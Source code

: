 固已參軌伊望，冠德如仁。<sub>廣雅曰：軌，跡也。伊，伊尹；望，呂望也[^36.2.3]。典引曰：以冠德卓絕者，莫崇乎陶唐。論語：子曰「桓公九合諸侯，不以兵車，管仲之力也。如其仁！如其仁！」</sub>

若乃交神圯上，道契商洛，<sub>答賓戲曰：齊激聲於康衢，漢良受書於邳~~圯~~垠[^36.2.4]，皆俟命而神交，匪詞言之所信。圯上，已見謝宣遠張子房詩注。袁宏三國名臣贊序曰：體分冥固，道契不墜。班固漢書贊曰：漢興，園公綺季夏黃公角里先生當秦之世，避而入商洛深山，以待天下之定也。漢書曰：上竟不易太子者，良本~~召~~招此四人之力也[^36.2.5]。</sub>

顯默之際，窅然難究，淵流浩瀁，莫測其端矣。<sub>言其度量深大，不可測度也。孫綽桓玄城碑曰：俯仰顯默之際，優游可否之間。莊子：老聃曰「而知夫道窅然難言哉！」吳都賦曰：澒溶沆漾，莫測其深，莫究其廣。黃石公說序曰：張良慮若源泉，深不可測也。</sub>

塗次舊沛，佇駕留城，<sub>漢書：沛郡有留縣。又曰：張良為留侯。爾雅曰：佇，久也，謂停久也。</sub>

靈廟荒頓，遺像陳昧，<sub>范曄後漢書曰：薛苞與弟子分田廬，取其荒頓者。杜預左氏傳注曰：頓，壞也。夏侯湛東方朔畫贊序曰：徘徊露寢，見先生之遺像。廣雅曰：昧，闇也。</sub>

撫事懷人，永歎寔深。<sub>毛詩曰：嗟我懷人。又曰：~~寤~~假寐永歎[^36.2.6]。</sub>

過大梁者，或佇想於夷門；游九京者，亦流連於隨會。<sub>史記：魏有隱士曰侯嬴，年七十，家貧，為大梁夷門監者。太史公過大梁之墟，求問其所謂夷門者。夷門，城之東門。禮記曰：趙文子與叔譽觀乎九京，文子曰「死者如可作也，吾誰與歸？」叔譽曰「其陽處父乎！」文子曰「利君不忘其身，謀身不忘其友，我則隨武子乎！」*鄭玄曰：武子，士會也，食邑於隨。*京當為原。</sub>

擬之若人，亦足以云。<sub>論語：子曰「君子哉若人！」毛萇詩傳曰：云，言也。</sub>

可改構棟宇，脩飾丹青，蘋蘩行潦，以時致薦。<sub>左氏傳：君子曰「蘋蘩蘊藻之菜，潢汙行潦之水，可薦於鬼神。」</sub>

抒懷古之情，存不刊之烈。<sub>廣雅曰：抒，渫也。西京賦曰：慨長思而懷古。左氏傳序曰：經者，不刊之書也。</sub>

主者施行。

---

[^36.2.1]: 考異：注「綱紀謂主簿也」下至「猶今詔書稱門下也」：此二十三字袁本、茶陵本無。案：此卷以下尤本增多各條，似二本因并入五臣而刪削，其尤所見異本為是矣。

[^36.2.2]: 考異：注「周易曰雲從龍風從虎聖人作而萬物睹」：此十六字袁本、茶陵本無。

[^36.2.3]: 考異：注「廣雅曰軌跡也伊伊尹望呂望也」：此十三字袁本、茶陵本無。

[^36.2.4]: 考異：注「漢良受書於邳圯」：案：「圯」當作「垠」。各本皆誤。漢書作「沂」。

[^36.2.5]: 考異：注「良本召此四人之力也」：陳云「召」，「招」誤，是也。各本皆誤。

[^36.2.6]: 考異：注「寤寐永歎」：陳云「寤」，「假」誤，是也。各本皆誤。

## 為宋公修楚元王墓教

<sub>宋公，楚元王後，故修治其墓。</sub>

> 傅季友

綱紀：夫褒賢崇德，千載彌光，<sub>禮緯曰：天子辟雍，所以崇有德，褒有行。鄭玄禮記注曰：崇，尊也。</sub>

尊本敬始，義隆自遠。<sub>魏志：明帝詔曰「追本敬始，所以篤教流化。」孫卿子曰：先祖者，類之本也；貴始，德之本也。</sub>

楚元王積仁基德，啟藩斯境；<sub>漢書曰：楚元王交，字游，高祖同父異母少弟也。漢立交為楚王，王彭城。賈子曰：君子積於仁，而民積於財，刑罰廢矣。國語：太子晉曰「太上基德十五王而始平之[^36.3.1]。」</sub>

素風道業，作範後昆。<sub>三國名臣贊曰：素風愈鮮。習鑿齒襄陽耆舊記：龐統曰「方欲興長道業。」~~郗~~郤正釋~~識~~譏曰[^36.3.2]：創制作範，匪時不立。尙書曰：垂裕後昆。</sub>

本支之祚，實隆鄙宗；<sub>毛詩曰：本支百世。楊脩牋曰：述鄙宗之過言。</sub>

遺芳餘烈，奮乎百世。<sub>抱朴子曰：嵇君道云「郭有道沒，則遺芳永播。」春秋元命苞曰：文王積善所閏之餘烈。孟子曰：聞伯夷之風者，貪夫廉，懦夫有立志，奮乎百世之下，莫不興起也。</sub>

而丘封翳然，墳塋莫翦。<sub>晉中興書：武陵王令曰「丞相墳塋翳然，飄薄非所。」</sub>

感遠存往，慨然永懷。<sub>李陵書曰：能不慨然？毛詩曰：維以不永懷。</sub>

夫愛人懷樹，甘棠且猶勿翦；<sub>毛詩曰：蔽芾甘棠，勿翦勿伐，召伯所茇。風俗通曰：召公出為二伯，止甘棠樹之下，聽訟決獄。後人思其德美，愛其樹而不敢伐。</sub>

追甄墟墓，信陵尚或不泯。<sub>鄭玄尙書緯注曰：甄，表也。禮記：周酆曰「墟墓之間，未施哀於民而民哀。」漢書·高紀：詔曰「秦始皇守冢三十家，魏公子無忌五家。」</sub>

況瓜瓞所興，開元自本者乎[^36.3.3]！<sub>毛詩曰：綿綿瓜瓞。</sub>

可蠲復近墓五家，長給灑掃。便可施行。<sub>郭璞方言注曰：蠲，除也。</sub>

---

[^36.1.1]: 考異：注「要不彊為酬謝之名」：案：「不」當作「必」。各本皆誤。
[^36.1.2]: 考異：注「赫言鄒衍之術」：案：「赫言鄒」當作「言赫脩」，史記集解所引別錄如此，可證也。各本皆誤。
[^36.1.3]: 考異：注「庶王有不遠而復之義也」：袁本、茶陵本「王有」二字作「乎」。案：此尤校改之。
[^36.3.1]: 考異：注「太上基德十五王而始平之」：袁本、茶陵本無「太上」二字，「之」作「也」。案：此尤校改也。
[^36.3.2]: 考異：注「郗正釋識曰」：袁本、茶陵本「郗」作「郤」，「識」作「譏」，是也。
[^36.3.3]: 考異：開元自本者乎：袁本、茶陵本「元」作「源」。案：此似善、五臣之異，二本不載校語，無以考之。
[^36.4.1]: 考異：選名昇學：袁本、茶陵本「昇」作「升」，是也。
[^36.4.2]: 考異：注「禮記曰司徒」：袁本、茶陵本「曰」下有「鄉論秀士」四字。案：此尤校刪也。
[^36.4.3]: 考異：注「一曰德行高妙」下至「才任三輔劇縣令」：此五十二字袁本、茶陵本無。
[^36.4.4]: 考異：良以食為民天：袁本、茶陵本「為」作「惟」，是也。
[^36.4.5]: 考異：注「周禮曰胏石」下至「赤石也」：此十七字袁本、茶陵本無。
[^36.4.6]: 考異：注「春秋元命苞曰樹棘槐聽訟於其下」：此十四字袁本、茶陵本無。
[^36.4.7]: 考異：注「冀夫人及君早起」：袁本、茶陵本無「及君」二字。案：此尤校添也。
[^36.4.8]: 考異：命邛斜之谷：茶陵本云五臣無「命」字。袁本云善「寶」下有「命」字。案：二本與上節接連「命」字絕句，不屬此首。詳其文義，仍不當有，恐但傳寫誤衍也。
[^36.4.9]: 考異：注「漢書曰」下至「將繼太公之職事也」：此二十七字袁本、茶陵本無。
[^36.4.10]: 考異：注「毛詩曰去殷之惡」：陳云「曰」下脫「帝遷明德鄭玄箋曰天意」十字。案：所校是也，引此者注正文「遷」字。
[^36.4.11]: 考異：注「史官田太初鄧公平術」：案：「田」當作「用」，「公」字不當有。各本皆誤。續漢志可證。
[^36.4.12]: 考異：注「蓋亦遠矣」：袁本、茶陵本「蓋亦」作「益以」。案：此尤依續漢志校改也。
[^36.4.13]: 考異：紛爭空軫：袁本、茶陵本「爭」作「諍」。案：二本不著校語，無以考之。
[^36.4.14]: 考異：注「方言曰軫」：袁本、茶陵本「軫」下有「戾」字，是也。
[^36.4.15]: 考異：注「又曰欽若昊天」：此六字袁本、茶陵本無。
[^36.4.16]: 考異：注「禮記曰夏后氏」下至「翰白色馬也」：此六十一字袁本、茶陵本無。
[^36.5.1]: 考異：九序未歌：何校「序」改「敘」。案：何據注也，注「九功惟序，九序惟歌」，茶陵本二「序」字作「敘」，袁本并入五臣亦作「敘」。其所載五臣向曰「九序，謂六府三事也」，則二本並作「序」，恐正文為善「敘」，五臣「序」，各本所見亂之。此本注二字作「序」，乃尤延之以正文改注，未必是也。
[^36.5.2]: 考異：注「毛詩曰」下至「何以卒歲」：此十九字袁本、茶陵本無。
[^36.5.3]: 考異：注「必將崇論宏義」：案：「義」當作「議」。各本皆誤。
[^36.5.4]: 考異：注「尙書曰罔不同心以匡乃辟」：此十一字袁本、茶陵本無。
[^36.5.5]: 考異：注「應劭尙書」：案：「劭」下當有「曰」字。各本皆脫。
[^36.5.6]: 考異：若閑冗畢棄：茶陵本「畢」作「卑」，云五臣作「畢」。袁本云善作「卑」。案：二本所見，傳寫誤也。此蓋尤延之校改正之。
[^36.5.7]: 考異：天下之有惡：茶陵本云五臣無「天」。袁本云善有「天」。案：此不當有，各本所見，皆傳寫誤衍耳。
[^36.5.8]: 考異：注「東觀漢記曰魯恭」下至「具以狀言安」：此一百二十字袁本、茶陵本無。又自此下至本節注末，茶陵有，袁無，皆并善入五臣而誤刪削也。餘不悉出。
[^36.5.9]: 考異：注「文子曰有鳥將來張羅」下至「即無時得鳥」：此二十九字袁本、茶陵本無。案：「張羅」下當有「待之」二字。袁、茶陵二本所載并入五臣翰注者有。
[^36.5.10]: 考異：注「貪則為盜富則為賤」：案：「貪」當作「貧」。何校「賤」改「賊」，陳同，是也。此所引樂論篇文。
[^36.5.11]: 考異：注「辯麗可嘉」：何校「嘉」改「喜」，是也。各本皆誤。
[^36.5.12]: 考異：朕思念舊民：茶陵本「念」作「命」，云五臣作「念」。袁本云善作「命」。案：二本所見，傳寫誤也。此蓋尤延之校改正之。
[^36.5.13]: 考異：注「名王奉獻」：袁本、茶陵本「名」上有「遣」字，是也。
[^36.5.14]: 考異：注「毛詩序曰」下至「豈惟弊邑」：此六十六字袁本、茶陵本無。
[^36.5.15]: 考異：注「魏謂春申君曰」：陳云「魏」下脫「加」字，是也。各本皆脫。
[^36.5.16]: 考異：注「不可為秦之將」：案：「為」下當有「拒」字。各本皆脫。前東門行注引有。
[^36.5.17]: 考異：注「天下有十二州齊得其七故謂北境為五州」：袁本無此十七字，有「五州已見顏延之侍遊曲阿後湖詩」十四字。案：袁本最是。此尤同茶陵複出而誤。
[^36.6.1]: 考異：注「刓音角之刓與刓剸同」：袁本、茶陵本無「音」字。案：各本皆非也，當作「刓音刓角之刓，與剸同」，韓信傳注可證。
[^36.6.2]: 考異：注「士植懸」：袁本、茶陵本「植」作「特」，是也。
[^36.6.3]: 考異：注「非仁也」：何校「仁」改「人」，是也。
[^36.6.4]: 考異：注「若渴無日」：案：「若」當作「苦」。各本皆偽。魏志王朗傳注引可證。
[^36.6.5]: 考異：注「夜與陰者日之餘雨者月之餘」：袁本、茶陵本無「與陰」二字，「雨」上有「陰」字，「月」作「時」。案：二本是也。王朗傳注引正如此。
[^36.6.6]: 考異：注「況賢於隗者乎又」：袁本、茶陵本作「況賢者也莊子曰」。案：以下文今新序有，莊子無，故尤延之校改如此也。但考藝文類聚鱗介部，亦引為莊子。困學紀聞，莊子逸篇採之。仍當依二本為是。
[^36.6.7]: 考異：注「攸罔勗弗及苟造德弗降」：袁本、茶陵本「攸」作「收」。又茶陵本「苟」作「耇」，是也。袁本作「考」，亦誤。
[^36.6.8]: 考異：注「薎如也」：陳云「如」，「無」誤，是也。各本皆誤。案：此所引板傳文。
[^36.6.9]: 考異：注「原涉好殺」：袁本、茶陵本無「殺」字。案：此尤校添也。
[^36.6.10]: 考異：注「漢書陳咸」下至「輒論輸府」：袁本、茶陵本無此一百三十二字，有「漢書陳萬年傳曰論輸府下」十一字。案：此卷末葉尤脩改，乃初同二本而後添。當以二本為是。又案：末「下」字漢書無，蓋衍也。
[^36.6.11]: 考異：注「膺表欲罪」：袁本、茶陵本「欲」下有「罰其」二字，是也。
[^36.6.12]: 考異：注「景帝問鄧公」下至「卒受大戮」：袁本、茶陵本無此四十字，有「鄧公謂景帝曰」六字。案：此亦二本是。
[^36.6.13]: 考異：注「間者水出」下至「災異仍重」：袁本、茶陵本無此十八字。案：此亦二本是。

______

Starting at the line above that contains "撫事懷人，永歎寔深。<sub", repeat each line exactly up to and including the line that contains "尊本敬始，義隆自遠。<sub", and stop there.

撫事懷人，永歎寔深。<sub>毛詩曰：嗟我懷人。又曰：~~寤~~假寐永歎[^36.2.6]。</sub>

過大梁者，或佇想於夷門；游九京者，亦流連於隨會。<sub>史記：魏有隱士曰侯嬴，年七十，家貧，為大梁夷門監者。太史公過大梁之墟，求問其所謂夷門者。夷門，城之東門。禮記曰：趙文子與叔譽觀乎九京，文子曰「死者如可作也，吾誰與歸？」叔譽曰「其陽處父乎！」文子曰「利君不忘其身，謀身不忘其友，我則隨武子乎！」*鄭玄曰：武子，士會也，食邑於隨。*京當為原。</sub>

擬之若人，亦足以云。<sub>論語：子曰「君子哉若人！」毛萇詩傳曰：云，言也。</sub>

可改構棟宇，脩飾丹青，蘋蘩行潦，以時致薦。<sub>左氏傳：君子曰「蘋蘩蘊藻之菜，潢汙行潦之水，可薦於鬼神。」</sub>

抒懷古之情，存不刊之烈。<sub>廣雅曰：抒，渫也。西京賦曰：慨長思而懷古。左氏傳序曰：經者，不刊之書也。</sub>

主者施行。

---

[^36.2.1]: 考異：注「綱紀謂主簿也」下至「猶今詔書稱門下也」：此二十三字袁本、茶陵本無。案：此卷以下尤本增多各條，似二本因并入五臣而刪削，其尤所見異本為是矣。

[^36.2.2]: 考異：注「周易曰雲從龍風從虎聖人作而萬物睹」：此十六字袁本、茶陵本無。

[^36.2.3]: 考異：注「廣雅曰軌跡也伊伊尹望呂望也」：此十三字袁本、茶陵本無。

[^36.2.4]: 考異：注「漢良受書於邳圯」：案：「圯」當作「垠」。各本皆誤。漢書作「沂」。

[^36.2.5]: 考異：注「良本召此四人之力也」：陳云「召」，「招」誤，是也。各本皆誤。

[^36.2.6]: 考異：注「寤寐永歎」：陳云「寤」，「假」誤，是也。各本皆誤。

## 為宋公修楚元王墓教

<sub>宋公，楚元王後，故修治其墓。</sub>

> 傅季友

綱紀：夫褒賢崇德，千載彌光，<sub>禮緯曰：天子辟雍，所以崇有德，褒有行。鄭玄禮記注曰：崇，尊也。</sub>

尊本敬始，義隆自遠。<sub>魏志：明帝詔曰「追本敬始，所以篤教流化。」孫卿子曰：先祖者，類之本也；貴始，德之本也。</sub>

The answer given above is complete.